***** MATERIAL FOR THIS TASK

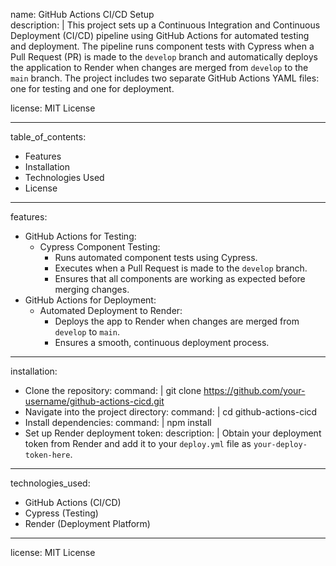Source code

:name: GitHub Actions CI/CD Setup  
description: |
  This project sets up a Continuous Integration and Continuous Deployment (CI/CD) pipeline using GitHub Actions for automated testing and deployment. The pipeline runs component tests with Cypress when a Pull Request (PR) is made to the `develop` branch and automatically deploys the application to Render when changes are merged from `develop` to the `main` branch. The project includes two separate GitHub Actions YAML files: one for testing and one for deployment.  


license: MIT License

---

table_of_contents:
  - Features
  - Installation
  - Technologies Used
  - License

---

features:
  - GitHub Actions for Testing:
      - Cypress Component Testing:
          - Runs automated component tests using Cypress.
          - Executes when a Pull Request is made to the `develop` branch.
          - Ensures that all components are working as expected before merging changes.
  - GitHub Actions for Deployment:
      - Automated Deployment to Render:
          - Deploys the app to Render when changes are merged from `develop` to `main`.
          - Ensures a smooth, continuous deployment process.

---

installation:
  - Clone the repository:
      command: |
        git clone https://github.com/your-username/github-actions-cicd.git
  - Navigate into the project directory:
      command: |
        cd github-actions-cicd
  - Install dependencies:
      command: |
        npm install
  - Set up Render deployment token:
      description: |
        Obtain your deployment token from Render and add it to your `deploy.yml` file as `your-deploy-token-here`.

---

technologies_used:
  - GitHub Actions (CI/CD)
  - Cypress (Testing)
  - Render (Deployment Platform)

---

license: MIT License
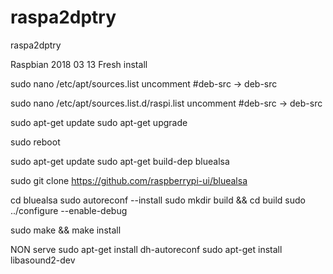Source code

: # raspa2dptry
raspa2dptry

Raspbian 2018 03 13 Fresh install

sudo nano /etc/apt/sources.list
uncomment #deb-src -> deb-src

sudo nano /etc/apt/sources.list.d/raspi.list
uncomment #deb-src -> deb-src

sudo apt-get update
sudo apt-get upgrade

sudo reboot

sudo apt-get update
sudo apt-get build-dep bluealsa

sudo git clone https://github.com/raspberrypi-ui/bluealsa

cd bluealsa
sudo autoreconf --install
sudo mkdir build && cd build
sudo ../configure --enable-debug

sudo make && make install


NON serve
sudo apt-get install dh-autoreconf
sudo apt-get install libasound2-dev
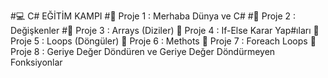 #💻 C# EĞİTİM KAMPI
#💎 Proje 1 : Merhaba Dünya ve C#
#💎 Proje 2 : Değişkenler
#💎 Proje 3 : Arrays (Diziler)
💎 Proje 4 : If-Else Karar Yap#ıları
💎 Proje 5 : Loops (Döngüler)
💎 Proje 6 : Methots
💎 Proje 7 : Foreach Loops
💎 Proje 8 : Geriye Değer Döndüren ve Geriye Değer Döndürmeyen Fonksiyonlar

**********

PROBLEM:
Retype only the lines that run from the first line of the entries above to the line containing "- Executes when", both included. Do not carry over any pictures.

SOLUTION FOR THIS PROBLEM:
Source code

:name: GitHub Actions CI/CD Setup  
description: |
  This project sets up a Continuous Integration and Continuous Deployment (CI/CD) pipeline using GitHub Actions for automated testing and deployment. The pipeline runs component tests with Cypress when a Pull Request (PR) is made to the `develop` branch and automatically deploys the application to Render when changes are merged from `develop` to the `main` branch. The project includes two separate GitHub Actions YAML files: one for testing and one for deployment.  


license: MIT License

---

table_of_contents:
  - Features
  - Installation
  - Technologies Used
  - License

---

features:
  - GitHub Actions for Testing:
      - Cypress Component Testing:
          - Runs automated component tests using Cypress.
          - Executes when a Pull Request is made to the `develop` branch.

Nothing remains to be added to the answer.